## What to do
Could you repeat all of the entries exactly, leaving out any pictures?

## Supplied material

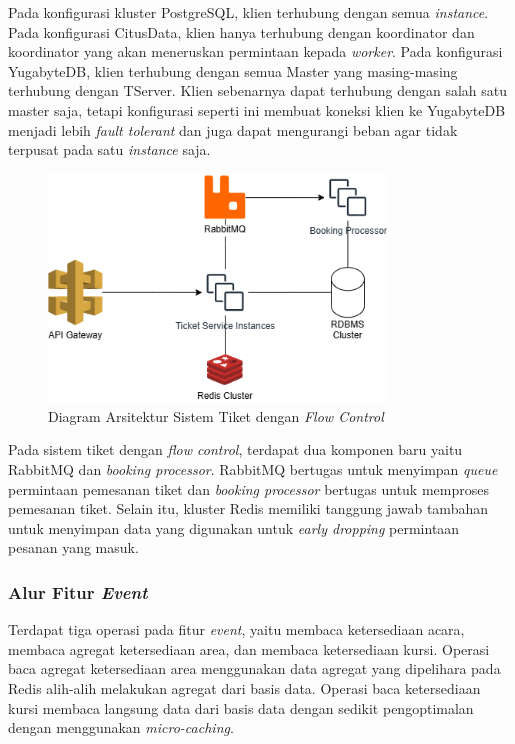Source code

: Pada konfigurasi kluster PostgreSQL, klien terhubung dengan semua \textit{instance}. Pada konfigurasi CitusData, klien hanya terhubung dengan koordinator dan koordinator yang akan meneruskan permintaan kepada \textit{worker}. Pada konfigurasi YugabyteDB, klien terhubung dengan semua Master yang masing-masing terhubung dengan TServer. Klien sebenarnya dapat terhubung dengan salah satu master saja, tetapi konfigurasi seperti ini membuat koneksi klien ke YugabyteDB menjadi lebih \textit{fault tolerant} dan juga dapat mengurangi beban agar tidak terpusat pada satu \textit{instance} saja.

\begin{figure}[htbp]
    \centering
    \includegraphics[width=0.8\textwidth]{resources/chapter-3/ticket-fc.png}
    \caption{Diagram Arsitektur Sistem Tiket dengan \textit{Flow Control}}
    \label{fig:ticket-fc}
\end{figure}

Pada sistem tiket dengan \textit{flow control}, terdapat dua komponen baru yaitu RabbitMQ dan \textit{booking processor}. RabbitMQ bertugas untuk menyimpan \textit{queue} permintaan pemesanan tiket dan \textit{booking processor} bertugas untuk memproses pemesanan tiket. Selain itu, kluster Redis memiliki tanggung jawab tambahan untuk menyimpan data yang digunakan untuk \textit{early dropping} permintaan pesanan yang masuk.

\pagebreak

\subsubsection{Alur Fitur \textit{Event}}

Terdapat tiga operasi pada fitur \textit{event}, yaitu membaca ketersediaan acara, membaca agregat ketersediaan area, dan membaca ketersediaan kursi. Operasi baca agregat ketersediaan area menggunakan data agregat yang dipelihara pada Redis alih-alih melakukan agregat dari basis data. Operasi baca ketersediaan kursi membaca langsung data dari basis data dengan sedikit pengoptimalan dengan menggunakan \textit{micro-caching}.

## Response to the task
Source code

: Pada konfigurasi kluster PostgreSQL, klien terhubung dengan semua \textit{instance}. Pada konfigurasi CitusData, klien hanya terhubung dengan koordinator dan koordinator yang akan meneruskan permintaan kepada \textit{worker}. Pada konfigurasi YugabyteDB, klien terhubung dengan semua Master yang masing-masing terhubung dengan TServer. Klien sebenarnya dapat terhubung dengan salah satu master saja, tetapi konfigurasi seperti ini membuat koneksi klien ke YugabyteDB menjadi lebih \textit{fault tolerant} dan juga dapat mengurangi beban agar tidak terpusat pada satu \textit{instance} saja.

\begin{figure}[htbp]
    \centering
    \includegraphics[width=0.8\textwidth]{resources/chapter-3/ticket-fc.png}
    \caption{Diagram Arsitektur Sistem Tiket dengan \textit{Flow Control}}
    \label{fig:ticket-fc}
\end{figure}

Pada sistem tiket dengan \textit{flow control}, terdapat dua komponen baru yaitu RabbitMQ dan \textit{booking processor}. RabbitMQ bertugas untuk menyimpan \textit{queue} permintaan pemesanan tiket dan \textit{booking processor} bertugas untuk memproses pemesanan tiket. Selain itu, kluster Redis memiliki tanggung jawab tambahan untuk menyimpan data yang digunakan untuk \textit{early dropping} permintaan pesanan yang masuk.

\pagebreak

\subsubsection{Alur Fitur \textit{Event}}

Terdapat tiga operasi pada fitur \textit{event}, yaitu membaca ketersediaan acara, membaca agregat ketersediaan area, dan membaca ketersediaan kursi. Operasi baca agregat ketersediaan area menggunakan data agregat yang dipelihara pada Redis alih-alih melakukan agregat dari basis data. Operasi baca ketersediaan kursi membaca langsung data dari basis data dengan sedikit pengoptimalan dengan menggunakan \textit{micro-caching}.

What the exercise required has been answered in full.